§ **Document images with source code**:
···

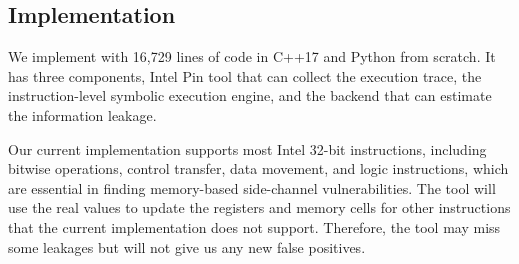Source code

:\subsection{Implementation}
We implement \tool{} with 16,729 lines of code in C++17 and Python from scratch. It has three
components, Intel Pin tool that can collect the execution trace, the
instruction-level symbolic execution engine, and the backend that can estimate
the information leakage. 


Our current implementation supports most Intel 32-bit instructions,
including bitwise operations, control transfer, data movement, and logic
instructions, which are essential in finding memory-based side-channel
vulnerabilities. The tool will use the real values to update the registers and memory
cells for other instructions that the current implementation does not support. 
Therefore, the tool may miss some leakages but will not give us any new false positives.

···

§ **EXERCISE PROMPT**:
In the records above, count the lines that contain the word "memory" and state only that count.

§ **RESPONSE AREA**:
2